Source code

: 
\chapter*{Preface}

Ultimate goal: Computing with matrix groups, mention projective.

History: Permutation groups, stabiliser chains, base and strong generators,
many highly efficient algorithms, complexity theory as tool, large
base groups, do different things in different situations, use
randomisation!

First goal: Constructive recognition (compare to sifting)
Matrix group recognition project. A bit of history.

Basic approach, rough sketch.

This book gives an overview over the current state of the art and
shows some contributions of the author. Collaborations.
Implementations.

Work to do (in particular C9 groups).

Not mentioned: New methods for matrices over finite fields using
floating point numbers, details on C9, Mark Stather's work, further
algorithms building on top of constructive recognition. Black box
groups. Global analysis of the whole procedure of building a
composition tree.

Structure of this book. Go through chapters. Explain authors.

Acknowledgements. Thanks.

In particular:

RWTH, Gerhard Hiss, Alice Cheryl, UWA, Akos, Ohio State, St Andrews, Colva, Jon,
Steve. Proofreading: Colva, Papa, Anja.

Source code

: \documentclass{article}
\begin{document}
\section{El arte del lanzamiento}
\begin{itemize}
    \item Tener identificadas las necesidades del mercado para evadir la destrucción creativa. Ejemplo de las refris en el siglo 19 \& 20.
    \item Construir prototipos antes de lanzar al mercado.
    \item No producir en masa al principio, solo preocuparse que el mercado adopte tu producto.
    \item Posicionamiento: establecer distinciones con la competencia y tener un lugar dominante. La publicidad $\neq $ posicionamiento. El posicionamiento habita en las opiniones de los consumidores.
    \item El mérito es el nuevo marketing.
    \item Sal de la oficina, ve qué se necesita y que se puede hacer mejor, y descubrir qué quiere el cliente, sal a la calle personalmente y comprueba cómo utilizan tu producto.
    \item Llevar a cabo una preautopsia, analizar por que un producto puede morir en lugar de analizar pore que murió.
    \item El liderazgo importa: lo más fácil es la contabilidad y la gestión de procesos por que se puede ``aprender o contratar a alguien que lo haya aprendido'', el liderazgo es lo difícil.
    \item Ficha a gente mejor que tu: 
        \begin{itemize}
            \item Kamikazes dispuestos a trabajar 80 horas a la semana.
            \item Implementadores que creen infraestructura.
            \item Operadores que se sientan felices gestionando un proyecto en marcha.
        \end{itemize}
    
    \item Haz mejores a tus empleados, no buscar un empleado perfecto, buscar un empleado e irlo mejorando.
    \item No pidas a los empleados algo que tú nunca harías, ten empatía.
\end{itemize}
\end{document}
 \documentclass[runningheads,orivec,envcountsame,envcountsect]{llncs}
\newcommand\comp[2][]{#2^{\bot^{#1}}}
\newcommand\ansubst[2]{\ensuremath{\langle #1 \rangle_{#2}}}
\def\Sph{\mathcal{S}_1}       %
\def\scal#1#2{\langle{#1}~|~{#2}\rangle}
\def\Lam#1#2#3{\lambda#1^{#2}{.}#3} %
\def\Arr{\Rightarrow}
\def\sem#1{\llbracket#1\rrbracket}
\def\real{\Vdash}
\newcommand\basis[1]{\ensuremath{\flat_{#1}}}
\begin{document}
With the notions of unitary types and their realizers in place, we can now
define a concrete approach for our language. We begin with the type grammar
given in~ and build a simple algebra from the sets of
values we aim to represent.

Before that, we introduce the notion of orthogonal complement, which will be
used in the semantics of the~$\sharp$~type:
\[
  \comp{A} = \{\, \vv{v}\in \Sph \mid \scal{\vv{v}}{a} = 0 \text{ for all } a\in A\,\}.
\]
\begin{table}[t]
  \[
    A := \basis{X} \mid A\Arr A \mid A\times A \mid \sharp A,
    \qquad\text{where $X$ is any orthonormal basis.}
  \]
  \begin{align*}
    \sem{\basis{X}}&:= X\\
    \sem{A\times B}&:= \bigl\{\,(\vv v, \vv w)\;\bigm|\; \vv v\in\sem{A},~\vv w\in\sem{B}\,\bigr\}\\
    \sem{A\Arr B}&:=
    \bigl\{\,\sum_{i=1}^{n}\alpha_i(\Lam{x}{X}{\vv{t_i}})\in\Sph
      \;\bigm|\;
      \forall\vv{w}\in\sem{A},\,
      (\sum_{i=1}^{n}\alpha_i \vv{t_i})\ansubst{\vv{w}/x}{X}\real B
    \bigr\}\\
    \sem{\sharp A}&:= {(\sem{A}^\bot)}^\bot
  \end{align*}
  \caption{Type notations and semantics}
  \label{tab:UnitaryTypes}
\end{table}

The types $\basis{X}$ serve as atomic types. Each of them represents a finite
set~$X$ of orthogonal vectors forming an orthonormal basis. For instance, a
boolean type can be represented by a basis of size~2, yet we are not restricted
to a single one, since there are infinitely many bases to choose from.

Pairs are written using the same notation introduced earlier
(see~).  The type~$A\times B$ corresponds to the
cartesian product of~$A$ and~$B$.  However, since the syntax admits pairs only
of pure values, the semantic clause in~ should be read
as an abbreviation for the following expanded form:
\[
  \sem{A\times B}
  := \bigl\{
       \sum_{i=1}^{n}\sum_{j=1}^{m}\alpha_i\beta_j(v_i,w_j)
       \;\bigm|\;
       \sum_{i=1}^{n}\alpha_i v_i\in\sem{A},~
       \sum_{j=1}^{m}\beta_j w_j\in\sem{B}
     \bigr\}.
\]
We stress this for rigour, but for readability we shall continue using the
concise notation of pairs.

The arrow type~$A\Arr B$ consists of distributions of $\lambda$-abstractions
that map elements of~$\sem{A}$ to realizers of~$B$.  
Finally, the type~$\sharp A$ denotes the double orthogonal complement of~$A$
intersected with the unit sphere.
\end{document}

▶ [What the task requires]: For every line in the listing above that mentions the word "basis", make a copy.

▶ [Exercise answer]:
\newcommand\basis[1]{\ensuremath{\flat_{#1}}}
    A := \basis{X} \mid A\Arr A \mid A\times A \mid \sharp A,
    \qquad\text{where $X$ is any orthonormal basis.}
    \sem{\basis{X}}&:= X\\
The types $\basis{X}$ serve as atomic types. Each of them represents a finite
set~$X$ of orthogonal vectors forming an orthonormal basis. For instance, a
boolean type can be represented by a basis of size~2, yet we are not restricted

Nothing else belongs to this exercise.